EX-5.1 3 v080760_ex5-1.htm
July 11, 2007
 
 
Targeted Genetics Corporation
1100 Olive Way, Suite 100
Seattle, Washington 98101
 
Re: Registration Statement on Form S-3
 
Ladies and Gentlemen:
 
At your request, we are rendering this opinion in connection with the proposed sale of up to 13,734,575 shares of common stock of Targeted Genetics Corporation (the “Company”), $.01 par value per share, by certain Selling Shareholders, including (i) 6,699,793 shares of common stock of the Company currently outstanding (the “Common Shares”) and (ii) 7,034,782 shares of common stock of the Company that are issuable upon exercise of common stock purchase warrants (the “Warrant Shares”), pursuant to a registration statement on Form S-3 (the “Registration Statement”) under the Securities Act of 1933, as amended (the “Act”).
 
We have examined the Registration Statement and such instruments, documents, certificates and records that we deemed relevant and necessary for the basis of our opinion hereinafter expressed.
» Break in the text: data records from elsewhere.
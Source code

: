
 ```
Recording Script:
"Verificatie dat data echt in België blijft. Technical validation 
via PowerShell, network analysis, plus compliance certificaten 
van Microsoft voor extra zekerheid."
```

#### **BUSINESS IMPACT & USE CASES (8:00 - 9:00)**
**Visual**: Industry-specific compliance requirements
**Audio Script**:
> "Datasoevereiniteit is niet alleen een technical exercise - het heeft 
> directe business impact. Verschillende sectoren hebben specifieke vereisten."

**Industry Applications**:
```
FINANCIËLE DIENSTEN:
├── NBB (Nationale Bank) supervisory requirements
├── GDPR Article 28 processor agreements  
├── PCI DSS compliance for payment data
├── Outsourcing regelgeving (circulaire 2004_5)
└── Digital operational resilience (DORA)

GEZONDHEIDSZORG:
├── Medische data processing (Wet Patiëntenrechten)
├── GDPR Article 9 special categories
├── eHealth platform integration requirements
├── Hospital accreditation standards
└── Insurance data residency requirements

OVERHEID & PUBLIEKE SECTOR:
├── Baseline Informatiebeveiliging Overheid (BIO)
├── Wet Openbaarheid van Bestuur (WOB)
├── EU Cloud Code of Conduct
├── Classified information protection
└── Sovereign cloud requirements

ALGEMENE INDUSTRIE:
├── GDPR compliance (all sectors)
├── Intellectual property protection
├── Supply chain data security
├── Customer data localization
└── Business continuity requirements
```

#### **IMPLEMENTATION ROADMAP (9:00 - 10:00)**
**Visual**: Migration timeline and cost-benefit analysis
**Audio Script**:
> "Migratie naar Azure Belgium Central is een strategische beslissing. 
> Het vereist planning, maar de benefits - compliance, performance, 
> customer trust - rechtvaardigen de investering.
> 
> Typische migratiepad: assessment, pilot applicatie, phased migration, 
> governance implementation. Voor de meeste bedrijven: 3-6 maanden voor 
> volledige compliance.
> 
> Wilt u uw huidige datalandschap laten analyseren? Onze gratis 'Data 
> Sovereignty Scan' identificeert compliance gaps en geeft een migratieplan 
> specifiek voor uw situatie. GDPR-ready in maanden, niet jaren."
In such examination, we have assumed the following: (a) the authenticity of original documents and the genuineness of all signatures; (b) the conformity to the originals of all documents submitted to us as copies; and (c) the truth, accuracy, and completeness of the information, representations, and warranties contained in the records, documents, instruments, and certificates we have reviewed.
 
Based on the foregoing, we are of the opinion that the Common Shares are legally issued, fully paid and nonassessable and, upon payment of the exercise price for and delivery of the Warrant Shares in accordance with the common stock purchase warrants, and the countersigning of the certificates representing the Warrant Shares by a duly authorized signatory of the registrar for the common stock of the Company, the Warrant Shares will be legally issued, fully paid and nonassessable.
 
We hereby consent to the filing of this opinion as an exhibit to the Registration Statement as originally filed or as subsequently amended or supplemented, and to the reference to our firm in the Registration Statement under the heading “Legal Matters.” In giving such consent, we do not admit that we are in the category of persons whose consent is required under Section 7 of the Act.